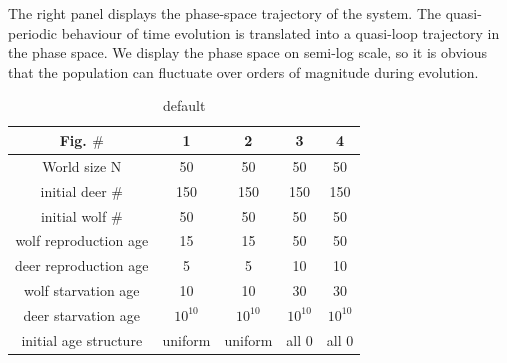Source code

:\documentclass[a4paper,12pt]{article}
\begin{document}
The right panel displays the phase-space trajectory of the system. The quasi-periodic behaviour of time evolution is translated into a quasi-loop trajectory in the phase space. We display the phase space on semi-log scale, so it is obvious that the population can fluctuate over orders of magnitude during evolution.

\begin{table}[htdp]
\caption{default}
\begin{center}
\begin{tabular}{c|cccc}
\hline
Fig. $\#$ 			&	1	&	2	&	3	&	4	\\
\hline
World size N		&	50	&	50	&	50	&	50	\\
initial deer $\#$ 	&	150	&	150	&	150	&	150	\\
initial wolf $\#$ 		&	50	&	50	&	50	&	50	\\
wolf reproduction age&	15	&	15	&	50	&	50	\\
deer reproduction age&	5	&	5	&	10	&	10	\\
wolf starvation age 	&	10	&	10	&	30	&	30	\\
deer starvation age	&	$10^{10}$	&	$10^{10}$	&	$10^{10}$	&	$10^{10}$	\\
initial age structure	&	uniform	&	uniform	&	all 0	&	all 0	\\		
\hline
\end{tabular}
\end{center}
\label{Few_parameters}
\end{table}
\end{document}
───
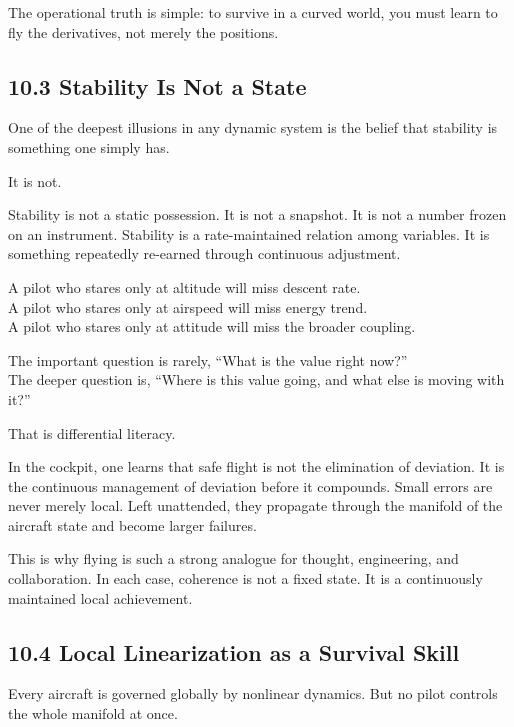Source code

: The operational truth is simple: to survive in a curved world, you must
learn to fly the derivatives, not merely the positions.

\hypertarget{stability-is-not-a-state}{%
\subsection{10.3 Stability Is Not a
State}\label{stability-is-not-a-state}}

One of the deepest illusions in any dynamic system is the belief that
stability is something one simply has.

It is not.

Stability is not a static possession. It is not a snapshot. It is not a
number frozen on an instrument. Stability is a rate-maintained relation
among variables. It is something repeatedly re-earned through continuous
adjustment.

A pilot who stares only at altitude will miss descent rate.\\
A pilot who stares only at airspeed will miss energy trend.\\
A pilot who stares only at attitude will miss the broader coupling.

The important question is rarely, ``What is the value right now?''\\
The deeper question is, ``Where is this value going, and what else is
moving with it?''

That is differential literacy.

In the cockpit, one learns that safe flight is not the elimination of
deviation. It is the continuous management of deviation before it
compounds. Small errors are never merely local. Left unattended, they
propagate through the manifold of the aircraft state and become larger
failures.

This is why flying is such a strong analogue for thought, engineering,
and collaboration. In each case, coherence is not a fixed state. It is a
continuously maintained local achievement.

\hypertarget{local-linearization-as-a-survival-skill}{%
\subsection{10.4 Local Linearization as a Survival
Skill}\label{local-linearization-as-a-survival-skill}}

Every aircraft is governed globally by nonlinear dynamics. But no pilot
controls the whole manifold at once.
───
## Instructions for the task
Look above for the line holding "One of the deepest", then set down exactly that line and every line after it up to and including the line holding "number frozen on", with nothing else.

## Answer to this exercise
One of the deepest illusions in any dynamic system is the belief that
stability is something one simply has.

It is not.

Stability is not a static possession. It is not a snapshot. It is not a
number frozen on an instrument. Stability is a rate-maintained relation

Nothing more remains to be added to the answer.